Cambodians crave justice, but vigilantes fill the void

A young man, one shoe on and one off, sprints up the street. The mob gains ground, yanks his collar and shoves him to the ground. They kick and punch until he agrees to surrender to cops standing around the corner.

The man tried to steal a woman's purse, and this is how Cambodians frequently seek justice. He lives, but many alleged criminals do not.

Lynchings, or "people's courts," are occurring, says analysts, because the Cambodian courts and police are widely viewed as corrupt. "While police intervention saved some lives, they frequently refused to act or were complicit in the violence," said a 2003 Human Rights Watch report on Cambodia. Only two people have served prison time for participating in mob killings.

At least 88 such attacks occurred between mid-1999 and December 2003, according to the UN. Though Cambodia's poor law enforcement and a weak judiciary are often blamed for vigilantism, a recent UN report bluntly states, "this is an insufficient explanation." Judges are not properly trained, they lack professionalism and, according to the report, "are too ready to accommodate and too weak to withstand outside interference."

It doesn't help that Cambodia went without a functional government for nearly a year after the July 2003 national election. Only last week did rival political parties form a partnership again. And with that, they have raised hopes that the government might tackle many basic issues crippling this impoverished society.

A group of 17 NGOs has identified several steps toward judicial and legal reform, including an anticorruption commission, a national human rights commission, new penal and civil codes, and laws to ensure that all judges and police officers are non-partisan. Furthermore, government leaders should adhere to a code of ethics and be punished if they don't, according to the recommendations, which are part of a document titled "Rule of Law."

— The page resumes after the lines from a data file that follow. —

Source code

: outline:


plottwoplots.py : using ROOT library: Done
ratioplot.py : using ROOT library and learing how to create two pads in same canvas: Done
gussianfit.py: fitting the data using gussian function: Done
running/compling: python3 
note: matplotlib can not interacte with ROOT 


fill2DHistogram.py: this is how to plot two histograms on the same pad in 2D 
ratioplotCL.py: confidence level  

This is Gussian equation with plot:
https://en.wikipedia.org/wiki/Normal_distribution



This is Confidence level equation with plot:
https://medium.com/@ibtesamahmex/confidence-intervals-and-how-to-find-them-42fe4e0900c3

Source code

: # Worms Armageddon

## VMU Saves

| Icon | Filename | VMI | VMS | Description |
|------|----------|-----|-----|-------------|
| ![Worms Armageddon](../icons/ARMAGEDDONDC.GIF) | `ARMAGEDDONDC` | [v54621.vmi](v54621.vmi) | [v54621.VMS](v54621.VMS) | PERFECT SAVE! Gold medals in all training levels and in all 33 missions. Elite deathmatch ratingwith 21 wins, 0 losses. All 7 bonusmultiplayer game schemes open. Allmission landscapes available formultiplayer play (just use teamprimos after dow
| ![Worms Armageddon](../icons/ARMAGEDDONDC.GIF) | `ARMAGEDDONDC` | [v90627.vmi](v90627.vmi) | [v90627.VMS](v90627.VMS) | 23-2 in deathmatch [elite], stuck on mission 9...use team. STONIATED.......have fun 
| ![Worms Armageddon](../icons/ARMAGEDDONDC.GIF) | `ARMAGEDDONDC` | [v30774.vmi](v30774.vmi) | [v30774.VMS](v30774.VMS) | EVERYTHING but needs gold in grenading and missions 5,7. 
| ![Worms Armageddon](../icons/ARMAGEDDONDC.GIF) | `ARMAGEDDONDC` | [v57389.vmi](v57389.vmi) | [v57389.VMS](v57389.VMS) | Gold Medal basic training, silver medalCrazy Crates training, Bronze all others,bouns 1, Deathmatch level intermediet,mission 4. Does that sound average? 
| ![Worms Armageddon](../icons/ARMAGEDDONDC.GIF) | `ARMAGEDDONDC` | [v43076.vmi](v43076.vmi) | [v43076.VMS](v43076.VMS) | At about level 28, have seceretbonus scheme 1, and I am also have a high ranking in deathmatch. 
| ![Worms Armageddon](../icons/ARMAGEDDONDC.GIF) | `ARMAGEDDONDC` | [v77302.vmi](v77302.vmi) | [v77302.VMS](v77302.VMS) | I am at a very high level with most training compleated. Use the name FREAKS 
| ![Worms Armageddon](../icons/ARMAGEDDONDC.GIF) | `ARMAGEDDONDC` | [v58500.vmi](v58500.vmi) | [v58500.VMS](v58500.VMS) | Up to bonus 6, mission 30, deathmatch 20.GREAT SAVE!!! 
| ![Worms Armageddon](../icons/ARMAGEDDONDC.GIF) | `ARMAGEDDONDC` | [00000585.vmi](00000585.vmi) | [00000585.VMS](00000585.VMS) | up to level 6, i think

Mob violence is just one of the country's web of social ills. The UN's human rights representative for Cambodia has stated the country is "plagued by four basic evils - poverty, violence, corruption, and lawlessness."

Nationwide, Cambodians profess deep cynicism about their government. Ke Monin, a motorcycle taxi driver, struggles to feed his family on a dollar or two a day. Like others, he doesn't believe his government is fair. "Never. Never democracy," he says. "Other people, if they have money, they have hope.... I don't have."

Even some politicians agree. "The ruling party has destroyed, will continue to destroy, the hope of the Cambodian people," said Mu Sochua, minister of Women's and Veterans' Affairs under the outgoing government, after last year's election.

In Cambodia, money is a powerful influence in a dysfunctional justice system, many aid workers say. "Perpetrators, especially if they are powerful or wealthy, are rarely arrested or convicted," notes the human rights group Licadho, one of the 17 groups seeking judicial reform. Criminals often pay off the cops and courts, they say.

"The reality is quite different from what the law says," says Nop Sarin Srey Roth of the Cambodian Women's Crisis Center. Her group helps bring rape, domestic violence, and sex trafficking cases to trial. But criminals can buy judges, she says, and the guilty regularly go free.

But there is some good news. The UN's human rights report pins hope on the Royal School for Training Judges and Prosecutors, which opened in November. It's the only professional training offered by the government to new students and the only continuing education for judges already on the job. The report praises the school's students for their understanding of ethics and the rule of law.

Some say Cambodia is already reforming. Late last year, Ouch Borith, Cambodia's ambassador to the UN, told the world body that the government had organized seminars and training for police and military officers, that mob killings had ended.

But his words were premature. In June two men reportedly lured a teenager to a rice paddy, tried to steal his motorbike and attacked him with a knife. A mob beat the culprits to death.